> Your objective
From the records below, return every line containing the word "메서드가".

> Data for this task
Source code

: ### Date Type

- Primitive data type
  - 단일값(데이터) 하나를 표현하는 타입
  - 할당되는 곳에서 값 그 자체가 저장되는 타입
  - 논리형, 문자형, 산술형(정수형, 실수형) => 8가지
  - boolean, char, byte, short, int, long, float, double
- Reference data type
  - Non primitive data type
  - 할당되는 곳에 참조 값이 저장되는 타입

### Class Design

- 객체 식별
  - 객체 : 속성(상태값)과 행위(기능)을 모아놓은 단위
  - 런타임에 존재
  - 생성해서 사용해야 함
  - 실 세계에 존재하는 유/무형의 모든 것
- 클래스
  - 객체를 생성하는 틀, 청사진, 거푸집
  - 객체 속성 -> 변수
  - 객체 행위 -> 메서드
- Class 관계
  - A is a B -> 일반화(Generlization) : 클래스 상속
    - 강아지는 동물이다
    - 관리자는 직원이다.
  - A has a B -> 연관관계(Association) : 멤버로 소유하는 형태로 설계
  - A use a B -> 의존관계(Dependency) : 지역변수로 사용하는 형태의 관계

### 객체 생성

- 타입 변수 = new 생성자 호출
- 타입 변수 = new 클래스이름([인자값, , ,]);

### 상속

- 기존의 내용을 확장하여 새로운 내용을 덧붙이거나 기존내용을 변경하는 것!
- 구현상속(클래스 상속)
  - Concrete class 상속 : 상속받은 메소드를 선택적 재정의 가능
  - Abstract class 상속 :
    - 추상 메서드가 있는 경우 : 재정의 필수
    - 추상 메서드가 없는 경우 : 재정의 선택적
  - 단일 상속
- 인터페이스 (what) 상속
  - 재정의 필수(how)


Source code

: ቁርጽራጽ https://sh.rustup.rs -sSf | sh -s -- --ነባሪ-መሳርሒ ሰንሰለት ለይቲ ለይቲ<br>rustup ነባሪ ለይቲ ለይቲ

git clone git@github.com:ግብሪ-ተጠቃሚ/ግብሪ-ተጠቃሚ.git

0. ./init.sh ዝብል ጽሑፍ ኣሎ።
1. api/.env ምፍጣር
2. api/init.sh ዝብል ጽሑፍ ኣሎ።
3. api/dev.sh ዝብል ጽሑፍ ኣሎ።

> Task response
    - 추상 메서드가 있는 경우 : 재정의 필수
    - 추상 메서드가 없는 경우 : 재정의 선택적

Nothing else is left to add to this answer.